--- What to do ---
State only the number of lines below where the word "tanpa" is found.

##### Stored data #####

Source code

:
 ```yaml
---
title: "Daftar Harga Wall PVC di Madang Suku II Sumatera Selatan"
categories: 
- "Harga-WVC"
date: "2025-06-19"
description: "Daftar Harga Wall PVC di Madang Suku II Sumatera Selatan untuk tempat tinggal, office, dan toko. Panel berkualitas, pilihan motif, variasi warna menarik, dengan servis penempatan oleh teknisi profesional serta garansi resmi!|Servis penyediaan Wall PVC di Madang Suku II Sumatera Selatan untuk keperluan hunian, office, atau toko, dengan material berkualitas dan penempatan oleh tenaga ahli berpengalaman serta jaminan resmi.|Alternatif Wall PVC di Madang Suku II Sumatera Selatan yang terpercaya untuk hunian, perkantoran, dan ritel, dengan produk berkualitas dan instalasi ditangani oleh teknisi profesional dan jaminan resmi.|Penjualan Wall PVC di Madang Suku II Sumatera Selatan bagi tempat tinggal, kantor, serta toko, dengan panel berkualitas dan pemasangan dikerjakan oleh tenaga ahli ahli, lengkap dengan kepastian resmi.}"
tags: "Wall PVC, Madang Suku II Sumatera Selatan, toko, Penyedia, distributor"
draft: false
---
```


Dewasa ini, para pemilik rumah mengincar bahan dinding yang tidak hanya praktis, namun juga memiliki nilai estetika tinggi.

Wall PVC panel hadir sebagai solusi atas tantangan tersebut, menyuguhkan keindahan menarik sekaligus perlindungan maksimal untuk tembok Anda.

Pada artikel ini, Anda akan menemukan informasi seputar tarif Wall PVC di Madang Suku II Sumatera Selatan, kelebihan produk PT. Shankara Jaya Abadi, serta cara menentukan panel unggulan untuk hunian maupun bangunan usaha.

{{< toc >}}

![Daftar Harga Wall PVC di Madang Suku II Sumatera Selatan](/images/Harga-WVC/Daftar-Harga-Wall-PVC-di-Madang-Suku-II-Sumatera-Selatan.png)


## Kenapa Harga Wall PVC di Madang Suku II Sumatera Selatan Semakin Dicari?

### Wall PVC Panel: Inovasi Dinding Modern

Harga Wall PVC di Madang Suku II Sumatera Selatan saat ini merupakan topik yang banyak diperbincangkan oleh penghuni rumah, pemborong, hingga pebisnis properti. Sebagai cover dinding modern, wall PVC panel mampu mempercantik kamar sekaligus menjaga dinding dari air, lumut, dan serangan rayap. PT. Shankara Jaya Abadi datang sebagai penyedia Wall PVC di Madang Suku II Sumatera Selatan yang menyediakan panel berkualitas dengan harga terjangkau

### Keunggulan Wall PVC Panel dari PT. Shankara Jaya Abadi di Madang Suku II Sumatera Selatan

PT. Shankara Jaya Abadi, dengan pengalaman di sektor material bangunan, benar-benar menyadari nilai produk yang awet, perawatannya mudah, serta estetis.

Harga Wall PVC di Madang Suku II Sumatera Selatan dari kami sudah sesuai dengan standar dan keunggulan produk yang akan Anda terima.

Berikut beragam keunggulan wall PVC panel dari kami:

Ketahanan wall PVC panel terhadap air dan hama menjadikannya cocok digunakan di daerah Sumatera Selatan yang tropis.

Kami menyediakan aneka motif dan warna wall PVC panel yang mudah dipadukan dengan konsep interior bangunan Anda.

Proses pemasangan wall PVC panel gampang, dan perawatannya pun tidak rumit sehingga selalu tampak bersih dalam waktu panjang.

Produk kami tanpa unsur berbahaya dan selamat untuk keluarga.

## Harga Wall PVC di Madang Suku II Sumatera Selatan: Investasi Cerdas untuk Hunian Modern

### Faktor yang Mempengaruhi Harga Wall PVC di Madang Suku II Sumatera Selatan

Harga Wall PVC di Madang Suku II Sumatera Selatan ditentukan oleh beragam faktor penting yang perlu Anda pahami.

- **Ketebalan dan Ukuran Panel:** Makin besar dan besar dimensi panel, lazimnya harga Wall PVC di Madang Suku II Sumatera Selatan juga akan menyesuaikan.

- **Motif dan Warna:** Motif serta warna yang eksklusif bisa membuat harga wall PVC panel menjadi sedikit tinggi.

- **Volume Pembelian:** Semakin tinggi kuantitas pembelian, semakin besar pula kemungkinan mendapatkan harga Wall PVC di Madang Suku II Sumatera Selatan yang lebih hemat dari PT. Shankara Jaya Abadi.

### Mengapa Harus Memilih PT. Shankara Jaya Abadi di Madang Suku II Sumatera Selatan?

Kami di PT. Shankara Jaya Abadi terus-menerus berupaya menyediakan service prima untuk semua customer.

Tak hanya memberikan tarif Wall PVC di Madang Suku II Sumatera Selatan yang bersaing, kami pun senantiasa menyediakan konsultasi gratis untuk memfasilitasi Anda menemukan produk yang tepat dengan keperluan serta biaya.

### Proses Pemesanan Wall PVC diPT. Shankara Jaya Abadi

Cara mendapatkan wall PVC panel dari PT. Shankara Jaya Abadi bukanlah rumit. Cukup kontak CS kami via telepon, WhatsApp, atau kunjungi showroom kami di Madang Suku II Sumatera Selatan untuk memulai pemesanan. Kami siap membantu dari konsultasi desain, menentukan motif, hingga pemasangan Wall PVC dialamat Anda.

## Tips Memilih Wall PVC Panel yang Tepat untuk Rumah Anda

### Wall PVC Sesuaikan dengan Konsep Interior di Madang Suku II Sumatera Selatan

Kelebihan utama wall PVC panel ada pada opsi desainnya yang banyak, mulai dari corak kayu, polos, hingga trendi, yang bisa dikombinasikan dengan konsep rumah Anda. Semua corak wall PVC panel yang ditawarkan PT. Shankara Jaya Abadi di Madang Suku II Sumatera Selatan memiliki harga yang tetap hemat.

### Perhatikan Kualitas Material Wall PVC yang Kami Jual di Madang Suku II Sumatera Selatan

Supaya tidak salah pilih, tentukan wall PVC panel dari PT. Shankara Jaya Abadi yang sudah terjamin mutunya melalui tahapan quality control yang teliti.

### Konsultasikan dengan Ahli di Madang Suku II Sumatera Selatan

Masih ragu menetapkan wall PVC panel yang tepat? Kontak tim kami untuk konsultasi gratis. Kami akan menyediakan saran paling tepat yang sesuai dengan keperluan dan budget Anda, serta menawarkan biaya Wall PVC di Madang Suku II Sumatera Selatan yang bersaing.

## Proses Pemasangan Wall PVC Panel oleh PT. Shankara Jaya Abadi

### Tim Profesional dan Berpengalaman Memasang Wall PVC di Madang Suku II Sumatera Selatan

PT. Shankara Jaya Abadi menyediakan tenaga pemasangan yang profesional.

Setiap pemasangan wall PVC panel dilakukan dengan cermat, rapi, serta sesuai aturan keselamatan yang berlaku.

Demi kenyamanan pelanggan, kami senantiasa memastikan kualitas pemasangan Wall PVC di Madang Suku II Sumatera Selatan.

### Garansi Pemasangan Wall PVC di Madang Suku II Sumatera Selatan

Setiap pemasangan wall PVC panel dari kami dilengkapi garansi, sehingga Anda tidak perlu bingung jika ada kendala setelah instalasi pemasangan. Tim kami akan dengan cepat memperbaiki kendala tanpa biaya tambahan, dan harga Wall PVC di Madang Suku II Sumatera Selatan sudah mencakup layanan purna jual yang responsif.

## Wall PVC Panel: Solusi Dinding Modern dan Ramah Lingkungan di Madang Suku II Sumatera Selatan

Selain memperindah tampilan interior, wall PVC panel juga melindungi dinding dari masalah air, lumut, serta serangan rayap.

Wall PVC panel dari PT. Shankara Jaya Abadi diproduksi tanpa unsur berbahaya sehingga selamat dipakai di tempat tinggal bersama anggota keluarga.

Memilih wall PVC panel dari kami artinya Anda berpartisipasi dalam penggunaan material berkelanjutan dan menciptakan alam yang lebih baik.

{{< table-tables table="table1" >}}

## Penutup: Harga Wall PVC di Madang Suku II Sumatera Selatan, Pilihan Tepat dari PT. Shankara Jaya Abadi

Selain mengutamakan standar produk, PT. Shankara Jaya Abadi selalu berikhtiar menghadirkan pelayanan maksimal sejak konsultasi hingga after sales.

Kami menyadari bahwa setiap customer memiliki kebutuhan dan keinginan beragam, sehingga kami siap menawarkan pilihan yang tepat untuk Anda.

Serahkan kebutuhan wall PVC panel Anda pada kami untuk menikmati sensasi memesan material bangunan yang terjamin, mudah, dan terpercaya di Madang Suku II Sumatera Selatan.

#####

--- Your response ---
3